When buying a tent it’s important to take into consideration the location, altitude, season, and weather conditions you are most likely to encounter on your trip. A tent that holds up to light summer showers in a sheltered woodland setting can react differently when subjected to a sustained downpour on an exposed mountainside.

A tent's outer flysheet will typically be made of nylon or polyester. Lighter and more durable, nylon is generally used in higher-end models with heavier and less durable polyester in lower-price shelters. Regardless of material, each fabric will need to undergo a waterproofing treatment before it's ready for use.

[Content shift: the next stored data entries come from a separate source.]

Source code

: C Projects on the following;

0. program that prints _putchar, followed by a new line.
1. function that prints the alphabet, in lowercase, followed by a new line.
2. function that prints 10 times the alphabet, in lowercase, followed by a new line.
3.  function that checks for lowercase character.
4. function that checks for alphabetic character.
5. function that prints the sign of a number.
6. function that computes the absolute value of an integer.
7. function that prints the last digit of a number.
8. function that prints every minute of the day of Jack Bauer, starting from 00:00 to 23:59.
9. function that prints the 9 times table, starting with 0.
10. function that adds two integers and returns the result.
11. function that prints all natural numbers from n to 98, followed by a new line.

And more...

Waterproof ratings give you an idea as to the level of water-resistance the outer flysheet can handle. In most cases, a flysheet will feature a lower level of waterproofing compared to the floor which is subject to greater pressure and contact with ground moisture.

PU - Polyester Urethane
PE - Polyether Urethane

Hydrostatic head refers to the measurement of water resistance in a fabric. In the context of a tent, it indicates the pressure at which water will begin to penetrate the tent fabric, with a higher hydrostatic head indicating a greater level of water resistance.

The lowest legal limit to attain a ‘waterproof’ rating is 1’000 mm. The average rating for a tent’s outer flysheet is around the 3’000 mm mark – although some makes will range down to 1’200 mm. Don’t be put off by a lower rating as higher quality fabrics and waterproof treatments can provide incredibly storm-proof tents (more on this below). Put simply, the higher the waterproof rating the longer the tent will repel water in a sustained downpour.

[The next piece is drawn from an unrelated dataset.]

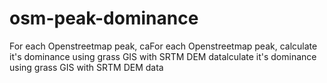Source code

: # osm-peak-dominance
For each Openstreetmap peak, caFor each Openstreetmap peak, calculate it's dominance using grass GIS with SRTM DEM datalculate it's dominance using grass GIS with SRTM DEM data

A flysheet with a rating of over 3’000 mm will see off the most persistent downpours with a groundsheet of 10’000 mm easily keeping ground moisture at bay.

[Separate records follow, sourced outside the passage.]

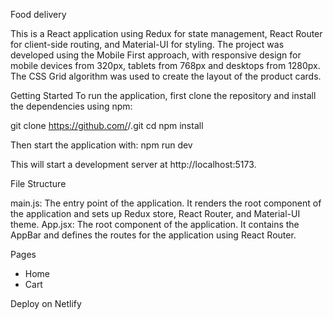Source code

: Food delivery

This is a React application using Redux for state management, React Router for client-side routing, and Material-UI for styling. The project was developed using the Mobile First approach, with responsive design for mobile devices from 320px, tablets from 768px and desktops from 1280px. The CSS Grid algorithm was used to create the layout of the product cards.

Getting Started
To run the application, first clone the repository and install the dependencies using npm:

git clone https://github.com/<your-username>/<your-repo-name>.git
cd <your-repo-name>
npm install

Then start the application with:
npm run dev

This will start a development server at http://localhost:5173.

File Structure

main.js: The entry point of the application. It renders the root component of the application and sets up Redux store, React Router, and Material-UI theme.
App.jsx: The root component of the application. It contains the AppBar and defines the routes for the application using React Router.

Pages

- Home
- Cart

Deploy on Netlify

When it comes to lighter nylon tents the most common methods of waterproofing are coatings of polyurethane (PU) or more expensive silicone (SI). Though cheaper, a PU coating diminishes over time. The chemical composition is susceptible to sunlight and weather, gradually breaking down to become less effective. Tents featuring a PU based coating will benefit from reproofing to maintain their water repellence.

Tents featuring silicone elastomer coatings find use in higher performance and lighter-weight shelters. A costlier and more time-consuming process means SI coated shelters run at a higher price point - though the benefits are many. SI treated fabric gives you higher water repellency that won’t be as susceptible to sun and weather damage. A Silicone treated fabric is also lighter and stronger than standard PU coated materials giving them greater abrasion resistance and a longer life span.